妹に首輪を着けた話
山外大河
妹に首輪を着けた話
「首輪を着けましょう。私が兄さんから逃げられないように」
実家で暮らしている筈の年の離れた妹が僕のアパートに転がり込んできたあの日、一晩だけ泊めて家に帰そうと考えていた僕に対して妹は笑みを浮かべながらそう言った。
流石にそれを聞いた時は唖然としたのをよく覚えている。
家出をしてきているのだろうから、家に帰そうとする僕に対する妹なりの抗議だったのだろうという事は分かるのだけれど、何をどうすればそこまで歪な言葉選びをしてしまうのだろうと、我が妹ながら恐怖すら感じた。
だけどそんな疑問は社会人になって逃げるように地元を離れた自分自身が答えのようなもので。
つまりは両親の代わりに自分を縛り付けろという事なのだろう。
誰かに管理されていないと生きていけない。
そうなる前に逃げ出せた自分とは違い、妹は逃げ出せた時にはそうなってしまっていたのだ。

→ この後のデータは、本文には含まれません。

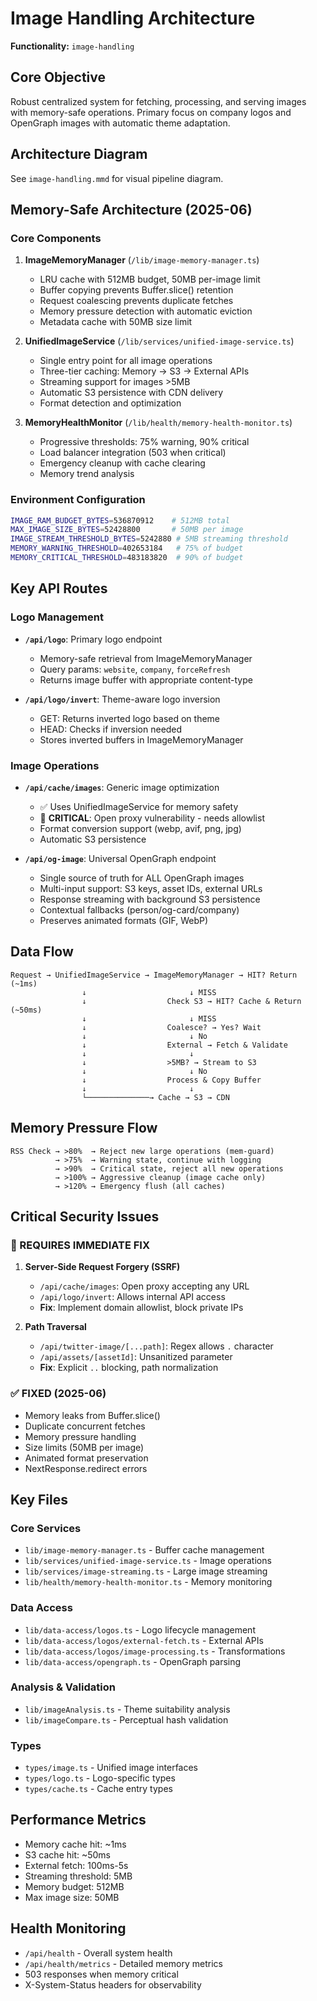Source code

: # Image Handling Architecture

**Functionality:** `image-handling`

## Core Objective

Robust centralized system for fetching, processing, and serving images with memory-safe operations. Primary focus on company logos and OpenGraph images with automatic theme adaptation.

## Architecture Diagram

See `image-handling.mmd` for visual pipeline diagram.

## Memory-Safe Architecture (2025-06)

### Core Components

1. **ImageMemoryManager** (`/lib/image-memory-manager.ts`)
   - LRU cache with 512MB budget, 50MB per-image limit
   - Buffer copying prevents Buffer.slice() retention
   - Request coalescing prevents duplicate fetches
   - Memory pressure detection with automatic eviction
   - Metadata cache with 50MB size limit

2. **UnifiedImageService** (`/lib/services/unified-image-service.ts`)  
   - Single entry point for all image operations
   - Three-tier caching: Memory → S3 → External APIs
   - Streaming support for images >5MB
   - Automatic S3 persistence with CDN delivery
   - Format detection and optimization

3. **MemoryHealthMonitor** (`/lib/health/memory-health-monitor.ts`)
   - Progressive thresholds: 75% warning, 90% critical
   - Load balancer integration (503 when critical)
   - Emergency cleanup with cache clearing
   - Memory trend analysis

### Environment Configuration

```bash
IMAGE_RAM_BUDGET_BYTES=536870912    # 512MB total
MAX_IMAGE_SIZE_BYTES=52428800       # 50MB per image
IMAGE_STREAM_THRESHOLD_BYTES=5242880 # 5MB streaming threshold
MEMORY_WARNING_THRESHOLD=402653184   # 75% of budget
MEMORY_CRITICAL_THRESHOLD=483183820  # 90% of budget
```

## Key API Routes

### Logo Management
- **`/api/logo`**: Primary logo endpoint
  - Memory-safe retrieval from ImageMemoryManager
  - Query params: `website`, `company`, `forceRefresh`
  - Returns image buffer with appropriate content-type

- **`/api/logo/invert`**: Theme-aware logo inversion
  - GET: Returns inverted logo based on theme
  - HEAD: Checks if inversion needed
  - Stores inverted buffers in ImageMemoryManager

### Image Operations
- **`/api/cache/images`**: Generic image optimization
  - ✅ Uses UnifiedImageService for memory safety
  - 🔴 **CRITICAL**: Open proxy vulnerability - needs allowlist
  - Format conversion support (webp, avif, png, jpg)
  - Automatic S3 persistence

- **`/api/og-image`**: Universal OpenGraph endpoint
  - Single source of truth for ALL OpenGraph images
  - Multi-input support: S3 keys, asset IDs, external URLs
  - Response streaming with background S3 persistence
  - Contextual fallbacks (person/og-card/company)
  - Preserves animated formats (GIF, WebP)

## Data Flow

```
Request → UnifiedImageService → ImageMemoryManager → HIT? Return (~1ms)
                ↓                       ↓ MISS
                ↓                  Check S3 → HIT? Cache & Return (~50ms)
                ↓                       ↓ MISS  
                ↓                  Coalesce? → Yes? Wait
                ↓                       ↓ No
                ↓                  External → Fetch & Validate
                ↓                       ↓
                ↓                  >5MB? → Stream to S3
                ↓                       ↓ No
                ↓                  Process & Copy Buffer
                ↓                       ↓
                └──────────────→ Cache → S3 → CDN
```

## Memory Pressure Flow

```
RSS Check → >80%  → Reject new large operations (mem-guard)
          → >75%  → Warning state, continue with logging
          → >90%  → Critical state, reject all new operations
          → >100% → Aggressive cleanup (image cache only)
          → >120% → Emergency flush (all caches)
```

## Critical Security Issues

### 🔴 REQUIRES IMMEDIATE FIX

1. **Server-Side Request Forgery (SSRF)**
   - `/api/cache/images`: Open proxy accepting any URL
   - `/api/logo/invert`: Allows internal API access
   - **Fix**: Implement domain allowlist, block private IPs

2. **Path Traversal**
   - `/api/twitter-image/[...path]`: Regex allows `.` character
   - `/api/assets/[assetId]`: Unsanitized parameter
   - **Fix**: Explicit `..` blocking, path normalization

### ✅ FIXED (2025-06)

- Memory leaks from Buffer.slice()
- Duplicate concurrent fetches
- Memory pressure handling
- Size limits (50MB per image)
- Animated format preservation
- NextResponse.redirect errors

## Key Files

### Core Services
- `lib/image-memory-manager.ts` - Buffer cache management
- `lib/services/unified-image-service.ts` - Image operations
- `lib/services/image-streaming.ts` - Large image streaming
- `lib/health/memory-health-monitor.ts` - Memory monitoring

### Data Access
- `lib/data-access/logos.ts` - Logo lifecycle management
- `lib/data-access/logos/external-fetch.ts` - External APIs
- `lib/data-access/logos/image-processing.ts` - Transformations
- `lib/data-access/opengraph.ts` - OpenGraph parsing

### Analysis & Validation
- `lib/imageAnalysis.ts` - Theme suitability analysis
- `lib/imageCompare.ts` - Perceptual hash validation

### Types
- `types/image.ts` - Unified image interfaces
- `types/logo.ts` - Logo-specific types
- `types/cache.ts` - Cache entry types

## Performance Metrics

- Memory cache hit: ~1ms
- S3 cache hit: ~50ms  
- External fetch: 100ms-5s
- Streaming threshold: 5MB
- Memory budget: 512MB
- Max image size: 50MB

## Health Monitoring

- `/api/health` - Overall system health
- `/api/health/metrics` - Detailed memory metrics
- 503 responses when memory critical
- X-System-Status headers for observability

とりあえず僕は妹の意味深な発言について、そういう解釈をしておく事にしたんだ。
とにかくその日から僕は妹を自分の手で管理する事にした。
衣食住を提供し、当面の生活の面倒を見てやる。
こんな言い方をしたくは無いけれど、妹にしてみれば首輪を着けられているという事なのだろう。
だけどはたして首輪を着けられたのは妹の方だったのだろうか?
逃げ出してきたのなら帰してはいけないと思う位に酷い家から逃げてきた妹を、一度は家に帰そうとしたのだ。
そんな僕に自分の生活を縛らせる。
それは妹が僕に首輪を着けたという事なのでは無いかと。
「これでよし」
「お疲れ様」
両親を実家近くの山に埋めた今、吐きそうになりながらふとそんな事を考えた。
そして全部終わらせた事でふと過去を振り返ってみた訳だけれど、果たして僕の両親は昔から毒親だったのだろうか?
遡れる記憶の最初の方はそうでは無かった筈だ。
「ありがとう、兄さん」
両親はもしかすると、妹から僕を守ってくれていたんじゃないかと。
笑みを浮かべる妹を見てそう思った。